Currently wearing headphones with no sound coming out of them . . . yes, let's have some music . . .
Ah. The Rasputina cover of Velvet Underground's "All To-morrow's Parties". Good, good.
It's hot in this room.
I need to go to sleep.
I don't want to sleep at all. I wanna wake up and have Monday happen already. I'll be honest with you, I'm disappointed with myself. I'm completely unprepared for class to-morrow and that bastard'll put us in groups.
Ugh. I feel frantic and lethargic, exhausted and impatient, consumed and empty, and all that usually unusual rot.
I told Trisa a few weeks ago that I was going to cultivate my uselessness. I'm making headway, but I need to go further. Or so the Lovecraft Tarot tells me.

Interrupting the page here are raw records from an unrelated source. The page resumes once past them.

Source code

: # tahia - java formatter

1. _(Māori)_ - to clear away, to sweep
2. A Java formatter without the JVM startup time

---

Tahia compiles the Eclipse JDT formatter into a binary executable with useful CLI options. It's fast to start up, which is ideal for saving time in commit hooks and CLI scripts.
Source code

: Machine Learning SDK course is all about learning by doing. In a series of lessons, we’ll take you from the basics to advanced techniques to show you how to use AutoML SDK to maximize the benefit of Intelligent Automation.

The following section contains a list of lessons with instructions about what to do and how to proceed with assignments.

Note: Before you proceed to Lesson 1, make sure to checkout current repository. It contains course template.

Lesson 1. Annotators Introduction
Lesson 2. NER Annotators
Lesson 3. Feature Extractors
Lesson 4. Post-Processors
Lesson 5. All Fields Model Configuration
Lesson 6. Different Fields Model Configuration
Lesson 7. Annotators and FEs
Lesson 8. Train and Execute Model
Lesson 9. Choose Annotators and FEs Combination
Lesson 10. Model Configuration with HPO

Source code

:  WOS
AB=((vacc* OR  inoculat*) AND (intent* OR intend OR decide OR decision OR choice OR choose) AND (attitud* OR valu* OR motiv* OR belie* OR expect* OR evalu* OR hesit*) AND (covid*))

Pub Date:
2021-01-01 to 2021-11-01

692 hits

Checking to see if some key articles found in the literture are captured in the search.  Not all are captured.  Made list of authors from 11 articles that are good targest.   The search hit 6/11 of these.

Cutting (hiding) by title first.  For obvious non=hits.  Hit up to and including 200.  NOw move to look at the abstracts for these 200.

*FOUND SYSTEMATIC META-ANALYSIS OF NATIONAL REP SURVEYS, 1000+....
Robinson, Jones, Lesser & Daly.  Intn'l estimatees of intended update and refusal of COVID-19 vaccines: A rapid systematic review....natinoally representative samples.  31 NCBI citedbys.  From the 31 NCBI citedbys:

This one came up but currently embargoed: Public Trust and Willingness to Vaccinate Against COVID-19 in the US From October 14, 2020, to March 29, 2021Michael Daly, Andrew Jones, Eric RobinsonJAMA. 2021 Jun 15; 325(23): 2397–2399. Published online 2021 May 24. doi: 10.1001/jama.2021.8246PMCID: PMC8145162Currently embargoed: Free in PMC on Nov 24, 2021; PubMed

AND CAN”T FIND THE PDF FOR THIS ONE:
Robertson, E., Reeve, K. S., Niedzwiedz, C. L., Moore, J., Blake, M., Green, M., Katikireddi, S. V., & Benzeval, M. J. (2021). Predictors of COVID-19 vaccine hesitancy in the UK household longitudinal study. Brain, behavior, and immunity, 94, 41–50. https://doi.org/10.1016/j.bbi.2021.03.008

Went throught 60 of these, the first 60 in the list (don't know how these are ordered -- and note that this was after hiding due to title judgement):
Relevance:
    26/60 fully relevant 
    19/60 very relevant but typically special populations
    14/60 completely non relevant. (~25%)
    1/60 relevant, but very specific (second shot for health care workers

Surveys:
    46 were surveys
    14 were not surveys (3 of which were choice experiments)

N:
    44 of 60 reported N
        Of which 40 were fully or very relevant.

There's a big crack in my windshield. I think it just might be getting steadily larger. Tim told me it could just break on me while I'm on the freeway. I thought this was just more of Tim's paranoid claptrap. That guy slept with a black widow spider last night--he told me he's gonna do something about it to-night.
I'm gonna keep up steam until dawn. Let's list the things I oughta be doing. My horoscope said I should do that on Saturday, but I procrastinated. So here 'tis now.

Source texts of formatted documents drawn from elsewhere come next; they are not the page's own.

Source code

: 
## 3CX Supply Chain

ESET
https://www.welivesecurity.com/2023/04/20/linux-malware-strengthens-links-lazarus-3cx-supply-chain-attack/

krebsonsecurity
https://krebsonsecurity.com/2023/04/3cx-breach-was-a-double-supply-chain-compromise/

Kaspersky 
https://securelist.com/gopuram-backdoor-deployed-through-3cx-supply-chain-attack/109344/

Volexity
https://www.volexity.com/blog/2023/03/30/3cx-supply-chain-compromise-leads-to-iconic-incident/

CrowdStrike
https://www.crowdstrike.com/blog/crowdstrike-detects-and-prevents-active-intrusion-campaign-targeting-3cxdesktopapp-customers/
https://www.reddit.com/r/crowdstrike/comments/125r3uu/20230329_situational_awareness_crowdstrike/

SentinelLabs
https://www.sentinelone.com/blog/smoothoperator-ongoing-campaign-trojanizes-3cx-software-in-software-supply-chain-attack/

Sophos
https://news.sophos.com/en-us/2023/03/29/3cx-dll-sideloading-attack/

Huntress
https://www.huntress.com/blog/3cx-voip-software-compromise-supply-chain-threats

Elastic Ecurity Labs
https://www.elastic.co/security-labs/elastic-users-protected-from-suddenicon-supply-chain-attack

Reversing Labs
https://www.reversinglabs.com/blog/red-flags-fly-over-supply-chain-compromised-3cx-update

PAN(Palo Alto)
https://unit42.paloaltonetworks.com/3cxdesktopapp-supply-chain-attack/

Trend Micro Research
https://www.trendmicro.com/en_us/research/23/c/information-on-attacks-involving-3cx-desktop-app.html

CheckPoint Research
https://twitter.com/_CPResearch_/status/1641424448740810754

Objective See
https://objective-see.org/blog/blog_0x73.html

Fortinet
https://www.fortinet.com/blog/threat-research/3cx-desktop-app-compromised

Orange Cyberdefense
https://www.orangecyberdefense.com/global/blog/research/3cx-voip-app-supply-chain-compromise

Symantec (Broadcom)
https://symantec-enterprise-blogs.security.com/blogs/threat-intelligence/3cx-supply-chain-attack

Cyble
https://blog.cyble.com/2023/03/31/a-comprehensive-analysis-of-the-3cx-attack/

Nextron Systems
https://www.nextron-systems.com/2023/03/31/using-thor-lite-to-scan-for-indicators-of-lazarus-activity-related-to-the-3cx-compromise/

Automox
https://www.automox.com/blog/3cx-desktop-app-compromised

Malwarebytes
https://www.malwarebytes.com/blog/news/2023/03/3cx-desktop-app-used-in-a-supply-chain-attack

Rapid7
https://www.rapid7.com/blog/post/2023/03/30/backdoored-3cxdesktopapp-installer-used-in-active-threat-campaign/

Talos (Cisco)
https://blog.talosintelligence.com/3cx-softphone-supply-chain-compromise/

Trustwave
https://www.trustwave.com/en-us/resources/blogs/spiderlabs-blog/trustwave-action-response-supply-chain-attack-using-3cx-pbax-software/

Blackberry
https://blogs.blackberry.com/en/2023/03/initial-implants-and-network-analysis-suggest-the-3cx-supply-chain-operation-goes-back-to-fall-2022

I need to work on my novel.
I need to kind of rewrite everything I wrote for part 8. Or at least heavily edit it.
I need to read a lot of my text book.
I need to care, damnit. I need heart.
Plus I have another project I started on Friday . . .
And there's a short story I wrote half of a few weeks ago . . .
I have eight dollars. Hurrah! In your face "hurrah"! I can get coffee to-morrow morning.
You know what I want, though? A pretty concubine.